Would you copy the records exactly, leaving the pictures out?

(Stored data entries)
——

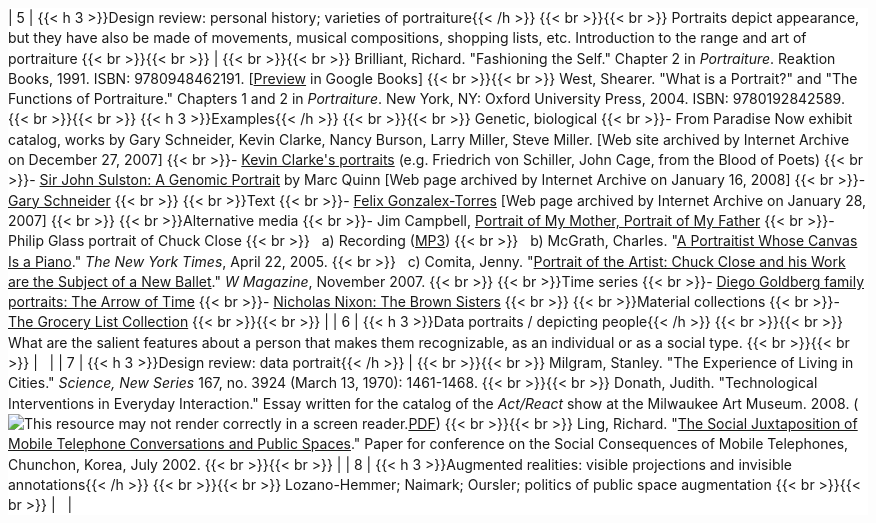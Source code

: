 | 5 | {{< h 3 >}}Design review: personal history; varieties of portraiture{{< /h >}} {{< br >}}{{< br >}} Portraits depict appearance, but they have also be made of movements, musical compositions, shopping lists, etc. Introduction to the range and art of portraiture {{< br >}}{{< br >}}  |  {{< br >}}{{< br >}} Brilliant, Richard. "Fashioning the Self." Chapter 2 in _Portraiture_. Reaktion Books, 1991. ISBN: 9780948462191. \[[Preview](https://books.google.com/books?id=JldHaqx17xQC&printsec=frontcover#v=onepage&q&f=false) in Google Books\] {{< br >}}{{< br >}} West, Shearer. "What is a Portrait?" and "The Functions of Portraiture." Chapters 1 and 2 in _Portraiture_. New York, NY: Oxford University Press, 2004. ISBN: 9780192842589. {{< br >}}{{< br >}} {{< h 3 >}}Examples{{< /h >}} {{< br >}}{{< br >}} Genetic, biological  {{< br >}}\- From Paradise Now exhibit catalog, works by Gary Schneider, Kevin Clarke, Nancy Burson, Larry Miller, Steve Miller. \[Web site archived by Internet Archive on December 27, 2007\]  {{< br >}}\- [Kevin Clarke's portraits](http://www.kevinclarke.com/) (e.g. Friedrich von Schiller, John Cage, from the Blood of Poets)  {{< br >}}\- [Sir John Sulston: A Genomic Portrait](http://web.archive.org/web/20080116051000/http:/www.ncl.ac.uk/hatton/programme/2002/portraitimagelinks/Quinn.htm) by Marc Quinn \[Web page archived by Internet Archive on January 16, 2008\]  {{< br >}}\- [Gary Schneider](https://www.artsy.net/artist/gary-schneider)  {{< br >}}  {{< br >}}Text  {{< br >}}\- [Felix Gonzalex-Torres](http://web.archive.org/web/20070128112500/http:/members.aol.com/mindwebart3/portrait.htm) \[Web page archived by Internet Archive on January 28, 2007\]  {{< br >}}  {{< br >}}Alternative media  {{< br >}}\- Jim Campbell, [Portrait of My Mother, Portrait of My Father](http://www.brown.edu/Facilities/David_Winton_Bell_Gallery/covers_campbell_zoom.html)  {{< br >}}\- Philip Glass portrait of Chuck Close  {{< br >}}   a) Recording ([MP3](http://mp3-play.eu/?artist=Bruce-Levingston&track=Movement-I-A-Musical-Portrait-of-Chuck-Close))  {{< br >}}   b) McGrath, Charles. "[A Portraitist Whose Canvas Is a Piano](http://www.nytimes.com/2005/04/22/arts/music/22glas.html?pagewanted=1&n=Top/Reference/Times%20Topics/People/C/Close,%20Chuck)." _The New York Times_, April 22, 2005.  {{< br >}}   c) Comita, Jenny. "[Portrait of the Artist: Chuck Close and his Work are the Subject of a New Ballet](https://www.wmagazine.com/story/chuck-close/)." _W Magazine_, November 2007.  {{< br >}}  {{< br >}}Time series  {{< br >}}\- [Diego Goldberg family portraits: The Arrow of Time](http://zonezero.com/magazine/essays/diegotime/time.html)  {{< br >}}\- [Nicholas Nixon: The Brown Sisters](https://www.sfmoma.org/artwork/2016.516?gclid=EAIaIQobChMI2t-Hns6x2QIVb7ftCh3DDgsOEAMYASAAEgKnePD_BwE)  {{< br >}}  {{< br >}}Material collections  {{< br >}}\- [The Grocery List Collection](http://www.grocerylists.org/) {{< br >}}{{< br >}}  |
| 6 | {{< h 3 >}}Data portraits / depicting people{{< /h >}} {{< br >}}{{< br >}} What are the salient features about a person that makes them recognizable, as an individual or as a social type. {{< br >}}{{< br >}}  | &nbsp; |
| 7 | {{< h 3 >}}Design review: data portrait{{< /h >}} |  {{< br >}}{{< br >}} Milgram, Stanley. "The Experience of Living in Cities." _Science, New Series_ 167, no. 3924 (March 13, 1970): 1461-1468. {{< br >}}{{< br >}} Donath, Judith. "Technological Interventions in Everyday Interaction." Essay written for the catalog of the _Act/React_ show at the Milwaukee Art Museum. 2008. (![This resource may not render correctly in a screen reader.](/images/inacessible.gif)[PDF](http://smg.media.mit.edu/papers/Donath/EverydayInteractions.finaldraft.pdf)) {{< br >}}{{< br >}} Ling, Richard. "[The Social Juxtaposition of Mobile Telephone Conversations and Public Spaces](http://www.academia.edu/1048257/The_social_juxtaposition_of_mobile_telephone_conversations_and_public_spaces)." Paper for conference on the Social Consequences of Mobile Telephones, Chunchon, Korea, July 2002. {{< br >}}{{< br >}}  |
| 8 | {{< h 3 >}}Augmented realities: visible projections and invisible annotations{{< /h >}} {{< br >}}{{< br >}} Lozano-Hemmer; Naimark; Oursler; politics of public space augmentation {{< br >}}{{< br >}}  | &nbsp; |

——

FINISHED TASK:
Source code

: | 5 | {{< h 3 >}}Design review: personal history; varieties of portraiture{{< /h >}} {{< br >}}{{< br >}} Portraits depict appearance, but they have also be made of movements, musical compositions, shopping lists, etc. Introduction to the range and art of portraiture {{< br >}}{{< br >}}  |  {{< br >}}{{< br >}} Brilliant, Richard. "Fashioning the Self." Chapter 2 in _Portraiture_. Reaktion Books, 1991. ISBN: 9780948462191. \[[Preview](https://books.google.com/books?id=JldHaqx17xQC&printsec=frontcover#v=onepage&q&f=false) in Google Books\] {{< br >}}{{< br >}} West, Shearer. "What is a Portrait?" and "The Functions of Portraiture." Chapters 1 and 2 in _Portraiture_. New York, NY: Oxford University Press, 2004. ISBN: 9780192842589. {{< br >}}{{< br >}} {{< h 3 >}}Examples{{< /h >}} {{< br >}}{{< br >}} Genetic, biological  {{< br >}}\- From Paradise Now exhibit catalog, works by Gary Schneider, Kevin Clarke, Nancy Burson, Larry Miller, Steve Miller. \[Web site archived by Internet Archive on December 27, 2007\]  {{< br >}}\- [Kevin Clarke's portraits](http://www.kevinclarke.com/) (e.g. Friedrich von Schiller, John Cage, from the Blood of Poets)  {{< br >}}\- [Sir John Sulston: A Genomic Portrait](http://web.archive.org/web/20080116051000/http:/www.ncl.ac.uk/hatton/programme/2002/portraitimagelinks/Quinn.htm) by Marc Quinn \[Web page archived by Internet Archive on January 16, 2008\]  {{< br >}}\- [Gary Schneider](https://www.artsy.net/artist/gary-schneider)  {{< br >}}  {{< br >}}Text  {{< br >}}\- [Felix Gonzalex-Torres](http://web.archive.org/web/20070128112500/http:/members.aol.com/mindwebart3/portrait.htm) \[Web page archived by Internet Archive on January 28, 2007\]  {{< br >}}  {{< br >}}Alternative media  {{< br >}}\- Jim Campbell, [Portrait of My Mother, Portrait of My Father](http://www.brown.edu/Facilities/David_Winton_Bell_Gallery/covers_campbell_zoom.html)  {{< br >}}\- Philip Glass portrait of Chuck Close  {{< br >}}   a) Recording ([MP3](http://mp3-play.eu/?artist=Bruce-Levingston&track=Movement-I-A-Musical-Portrait-of-Chuck-Close))  {{< br >}}   b) McGrath, Charles. "[A Portraitist Whose Canvas Is a Piano](http://www.nytimes.com/2005/04/22/arts/music/22glas.html?pagewanted=1&n=Top/Reference/Times%20Topics/People/C/Close,%20Chuck)." _The New York Times_, April 22, 2005.  {{< br >}}   c) Comita, Jenny. "[Portrait of the Artist: Chuck Close and his Work are the Subject of a New Ballet](https://www.wmagazine.com/story/chuck-close/)." _W Magazine_, November 2007.  {{< br >}}  {{< br >}}Time series  {{< br >}}\- [Diego Goldberg family portraits: The Arrow of Time](http://zonezero.com/magazine/essays/diegotime/time.html)  {{< br >}}\- [Nicholas Nixon: The Brown Sisters](https://www.sfmoma.org/artwork/2016.516?gclid=EAIaIQobChMI2t-Hns6x2QIVb7ftCh3DDgsOEAMYASAAEgKnePD_BwE)  {{< br >}}  {{< br >}}Material collections  {{< br >}}\- [The Grocery List Collection](http://www.grocerylists.org/) {{< br >}}{{< br >}}  |
| 6 | {{< h 3 >}}Data portraits / depicting people{{< /h >}} {{< br >}}{{< br >}} What are the salient features about a person that makes them recognizable, as an individual or as a social type. {{< br >}}{{< br >}}  | &nbsp; |
| 7 | {{< h 3 >}}Design review: data portrait{{< /h >}} |  {{< br >}}{{< br >}} Milgram, Stanley. "The Experience of Living in Cities." _Science, New Series_ 167, no. 3924 (March 13, 1970): 1461-1468. {{< br >}}{{< br >}} Donath, Judith. "Technological Interventions in Everyday Interaction." Essay written for the catalog of the _Act/React_ show at the Milwaukee Art Museum. 2008. (![This resource may not render correctly in a screen reader.](/images/inacessible.gif)[PDF](http://smg.media.mit.edu/papers/Donath/EverydayInteractions.finaldraft.pdf)) {{< br >}}{{< br >}} Ling, Richard. "[The Social Juxtaposition of Mobile Telephone Conversations and Public Spaces](http://www.academia.edu/1048257/The_social_juxtaposition_of_mobile_telephone_conversations_and_public_spaces)." Paper for conference on the Social Consequences of Mobile Telephones, Chunchon, Korea, July 2002. {{< br >}}{{< br >}}  |
| 8 | {{< h 3 >}}Augmented realities: visible projections and invisible annotations{{< /h >}} {{< br >}}{{< br >}} Lozano-Hemmer; Naimark; Oursler; politics of public space augmentation {{< br >}}{{< br >}}  | &nbsp; |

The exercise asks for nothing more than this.